Book Read Free

Info We Trust

Page 13

by R J Andrews


  WILLIAM PLAYFAIR, 1801

  It is true that we are painfully limited creatures. We are unable to fully appreciate ratio comparisons. We only detect familiar patterns. Clues that are there may be too subtle for us to see. Their signal is too weak to our naked eyes. But, also remember that we are superior tool makers. Difficult cases are to be expected, and can be greeted with a smile. It is our opportunity to help the data show us more. Through a variety of methods, we can bring hidden comparisons and patterns into the light.

  CHAPTER

  9

  CREATE TO EXPLORE

  When the human realm seems doomed to heaviness, I feel the need to fly like Perseus into some other space. I am not talking about escaping into dreams or into the irrational. I mean that I feel the need to change my approach, to look at the world from a different angle, with different logic, different methods of knowing and proving.

  ITALO CALVINO, 1993

  Sometimes, the first data sketches we make sing, “Hey explorer, look over here!” But we should not always expect to see meaningful patterns at first glance. Data often holds more than first visions reveal. Data needs our help to probe its murky depths. Operations—analogous to counting, subtraction, and multiplication—can help produce more visual meat for our eyes to bite into.

  Profile

  The search for patterns can be augmented. Layered guides, like mini-maps to the data, help bring features of interest to our attention. We may be tempted to hijack any of the following devices as standalone summaries of the data, but it is far too early for that. Profiles of data, just like profiles of people, conceal essential details. We are still wearing our explorer hats and digging for treasure. No data point should be hidden. For now, each profile is an accessory guide that will help us supercharge our inspection.

  Histogram was coined by Karl Pearson in 1891 from historical diagram because it is a simplified, or diagrammatic, view of what has happened

  Profiles show how data is distributed. They help make sense of where marks are located. We already had a first encounter with the histogram profile via Tukey's stem-and-leaf plot. Skillful design of density-summarizing histograms comes down to playful bin sizing. There is no best bin width, just different aspects of the data that can be revealed.
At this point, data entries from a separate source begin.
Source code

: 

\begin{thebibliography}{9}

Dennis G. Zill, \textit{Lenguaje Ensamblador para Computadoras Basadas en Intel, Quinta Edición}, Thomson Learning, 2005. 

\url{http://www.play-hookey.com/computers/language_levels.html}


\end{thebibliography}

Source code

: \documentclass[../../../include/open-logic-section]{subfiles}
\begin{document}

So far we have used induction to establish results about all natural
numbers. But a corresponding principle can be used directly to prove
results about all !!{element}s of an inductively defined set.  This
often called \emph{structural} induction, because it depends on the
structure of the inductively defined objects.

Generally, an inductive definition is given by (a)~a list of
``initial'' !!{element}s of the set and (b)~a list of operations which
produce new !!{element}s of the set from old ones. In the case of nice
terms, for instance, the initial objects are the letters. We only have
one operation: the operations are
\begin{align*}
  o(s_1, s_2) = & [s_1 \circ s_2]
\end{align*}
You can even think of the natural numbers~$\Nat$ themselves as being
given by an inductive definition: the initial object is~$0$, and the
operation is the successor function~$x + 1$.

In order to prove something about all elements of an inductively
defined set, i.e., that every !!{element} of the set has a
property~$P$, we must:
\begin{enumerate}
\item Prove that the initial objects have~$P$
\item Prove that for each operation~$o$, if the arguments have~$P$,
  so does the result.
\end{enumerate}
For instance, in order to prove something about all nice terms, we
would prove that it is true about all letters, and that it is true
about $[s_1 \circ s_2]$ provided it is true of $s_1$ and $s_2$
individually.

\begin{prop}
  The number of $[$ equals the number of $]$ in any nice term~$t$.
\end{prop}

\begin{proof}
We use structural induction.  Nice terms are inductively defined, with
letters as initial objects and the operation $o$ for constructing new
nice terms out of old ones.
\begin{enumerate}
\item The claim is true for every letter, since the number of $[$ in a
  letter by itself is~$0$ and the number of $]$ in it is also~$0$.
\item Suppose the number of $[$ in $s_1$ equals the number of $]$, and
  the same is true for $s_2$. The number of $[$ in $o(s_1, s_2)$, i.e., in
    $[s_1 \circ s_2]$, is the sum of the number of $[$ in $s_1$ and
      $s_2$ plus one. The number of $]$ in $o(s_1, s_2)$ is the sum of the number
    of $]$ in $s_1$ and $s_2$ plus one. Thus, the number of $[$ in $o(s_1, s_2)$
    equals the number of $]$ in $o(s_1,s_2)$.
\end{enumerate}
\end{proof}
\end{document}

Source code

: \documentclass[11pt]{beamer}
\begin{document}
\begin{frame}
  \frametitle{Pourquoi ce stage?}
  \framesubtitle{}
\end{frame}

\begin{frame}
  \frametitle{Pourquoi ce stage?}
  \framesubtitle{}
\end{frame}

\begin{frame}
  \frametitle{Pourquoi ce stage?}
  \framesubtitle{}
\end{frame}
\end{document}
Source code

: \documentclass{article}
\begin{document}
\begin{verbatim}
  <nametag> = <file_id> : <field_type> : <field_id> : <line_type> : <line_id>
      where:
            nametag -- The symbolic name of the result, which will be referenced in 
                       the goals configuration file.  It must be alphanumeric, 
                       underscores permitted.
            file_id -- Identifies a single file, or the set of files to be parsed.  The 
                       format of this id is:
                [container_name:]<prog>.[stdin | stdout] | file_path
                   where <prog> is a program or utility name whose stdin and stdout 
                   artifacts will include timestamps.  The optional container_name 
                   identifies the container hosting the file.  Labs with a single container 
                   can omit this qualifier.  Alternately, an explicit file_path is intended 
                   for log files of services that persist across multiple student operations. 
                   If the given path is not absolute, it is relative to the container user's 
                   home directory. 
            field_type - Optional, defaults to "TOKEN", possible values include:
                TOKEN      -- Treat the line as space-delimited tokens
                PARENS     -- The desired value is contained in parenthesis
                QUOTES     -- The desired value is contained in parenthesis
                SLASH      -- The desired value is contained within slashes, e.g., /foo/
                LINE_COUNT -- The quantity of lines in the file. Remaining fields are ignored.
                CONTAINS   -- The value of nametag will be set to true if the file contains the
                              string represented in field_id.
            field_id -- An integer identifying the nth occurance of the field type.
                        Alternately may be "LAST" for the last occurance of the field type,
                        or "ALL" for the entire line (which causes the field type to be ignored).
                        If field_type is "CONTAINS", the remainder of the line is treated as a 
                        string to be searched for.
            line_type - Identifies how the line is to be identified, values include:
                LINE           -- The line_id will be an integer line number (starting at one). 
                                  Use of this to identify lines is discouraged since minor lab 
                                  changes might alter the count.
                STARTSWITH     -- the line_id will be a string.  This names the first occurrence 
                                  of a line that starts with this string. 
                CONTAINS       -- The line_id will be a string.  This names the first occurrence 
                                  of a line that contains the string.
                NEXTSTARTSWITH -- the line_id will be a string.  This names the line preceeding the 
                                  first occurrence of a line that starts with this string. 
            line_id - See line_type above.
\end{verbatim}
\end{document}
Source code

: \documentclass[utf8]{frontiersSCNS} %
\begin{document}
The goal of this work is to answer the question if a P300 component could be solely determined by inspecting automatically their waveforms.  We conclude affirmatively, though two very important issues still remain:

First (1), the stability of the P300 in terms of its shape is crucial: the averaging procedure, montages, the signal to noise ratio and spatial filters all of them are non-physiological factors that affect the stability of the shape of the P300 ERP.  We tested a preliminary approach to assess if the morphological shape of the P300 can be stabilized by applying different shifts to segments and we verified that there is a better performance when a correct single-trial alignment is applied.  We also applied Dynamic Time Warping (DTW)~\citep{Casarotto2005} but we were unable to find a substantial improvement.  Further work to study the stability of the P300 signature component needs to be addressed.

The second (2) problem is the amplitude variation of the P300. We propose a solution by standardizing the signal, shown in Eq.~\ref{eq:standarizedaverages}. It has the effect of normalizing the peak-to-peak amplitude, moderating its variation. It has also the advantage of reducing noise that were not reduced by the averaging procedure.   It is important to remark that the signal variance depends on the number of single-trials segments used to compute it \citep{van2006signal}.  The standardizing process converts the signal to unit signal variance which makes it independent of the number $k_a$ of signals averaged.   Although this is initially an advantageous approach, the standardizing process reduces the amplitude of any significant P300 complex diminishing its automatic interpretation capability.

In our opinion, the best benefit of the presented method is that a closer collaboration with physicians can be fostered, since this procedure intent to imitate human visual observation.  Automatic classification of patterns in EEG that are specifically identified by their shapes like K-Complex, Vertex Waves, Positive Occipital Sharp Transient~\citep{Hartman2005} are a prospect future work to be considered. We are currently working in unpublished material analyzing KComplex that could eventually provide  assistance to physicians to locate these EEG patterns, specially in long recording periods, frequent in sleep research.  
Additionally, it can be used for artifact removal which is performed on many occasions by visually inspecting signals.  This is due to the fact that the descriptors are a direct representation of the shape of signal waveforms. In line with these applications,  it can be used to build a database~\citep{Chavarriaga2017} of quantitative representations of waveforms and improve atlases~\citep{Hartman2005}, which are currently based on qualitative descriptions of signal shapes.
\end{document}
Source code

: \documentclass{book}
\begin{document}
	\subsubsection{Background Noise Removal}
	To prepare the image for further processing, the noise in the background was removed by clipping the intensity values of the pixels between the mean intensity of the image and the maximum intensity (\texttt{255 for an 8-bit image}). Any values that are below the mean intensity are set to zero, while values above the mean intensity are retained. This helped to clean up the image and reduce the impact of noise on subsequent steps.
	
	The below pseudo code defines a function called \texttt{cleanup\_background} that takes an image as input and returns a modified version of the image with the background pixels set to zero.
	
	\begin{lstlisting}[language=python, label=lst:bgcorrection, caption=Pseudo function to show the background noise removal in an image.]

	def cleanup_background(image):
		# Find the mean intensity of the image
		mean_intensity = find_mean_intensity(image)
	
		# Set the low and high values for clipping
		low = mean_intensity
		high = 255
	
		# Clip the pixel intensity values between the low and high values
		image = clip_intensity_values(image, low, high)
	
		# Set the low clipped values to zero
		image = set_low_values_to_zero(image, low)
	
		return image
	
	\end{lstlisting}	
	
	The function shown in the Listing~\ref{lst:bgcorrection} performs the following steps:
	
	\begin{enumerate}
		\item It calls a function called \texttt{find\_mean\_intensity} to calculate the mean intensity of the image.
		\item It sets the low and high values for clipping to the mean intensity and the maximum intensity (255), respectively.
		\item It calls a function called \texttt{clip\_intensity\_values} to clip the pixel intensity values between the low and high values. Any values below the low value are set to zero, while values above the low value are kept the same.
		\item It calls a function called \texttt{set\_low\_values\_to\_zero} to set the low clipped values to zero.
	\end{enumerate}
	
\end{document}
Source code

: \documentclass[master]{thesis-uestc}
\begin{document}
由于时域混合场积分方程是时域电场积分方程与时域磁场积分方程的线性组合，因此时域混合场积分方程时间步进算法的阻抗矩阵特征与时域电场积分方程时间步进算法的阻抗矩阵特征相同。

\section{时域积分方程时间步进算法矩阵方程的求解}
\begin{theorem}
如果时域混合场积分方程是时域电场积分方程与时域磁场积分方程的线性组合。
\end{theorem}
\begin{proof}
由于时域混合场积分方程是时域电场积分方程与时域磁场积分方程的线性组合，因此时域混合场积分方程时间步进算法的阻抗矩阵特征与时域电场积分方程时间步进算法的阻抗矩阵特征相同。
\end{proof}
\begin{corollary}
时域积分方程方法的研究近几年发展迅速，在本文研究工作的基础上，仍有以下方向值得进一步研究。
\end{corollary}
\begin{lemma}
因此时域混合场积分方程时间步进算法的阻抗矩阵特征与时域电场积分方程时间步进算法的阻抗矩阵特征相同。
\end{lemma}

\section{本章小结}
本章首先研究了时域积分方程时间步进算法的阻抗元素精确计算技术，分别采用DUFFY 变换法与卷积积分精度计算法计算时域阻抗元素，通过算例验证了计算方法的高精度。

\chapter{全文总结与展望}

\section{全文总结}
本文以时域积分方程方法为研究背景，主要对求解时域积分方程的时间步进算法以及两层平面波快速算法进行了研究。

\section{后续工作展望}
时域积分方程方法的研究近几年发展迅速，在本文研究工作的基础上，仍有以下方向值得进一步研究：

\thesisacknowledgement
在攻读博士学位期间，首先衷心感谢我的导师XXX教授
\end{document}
The histogram gives a rough sense of the shape of the data by showing relative frequency. Is the data symmetrical? Is a center of mass detectable? Is the data lopsided? Are there any unexpected humps? Perhaps these are not yet precise quantitative characteristics. But, taking a visual inventory of a histogram, like you would the profile of a trail ridge before a hike, can give a good sense of what kind of journey is ahead.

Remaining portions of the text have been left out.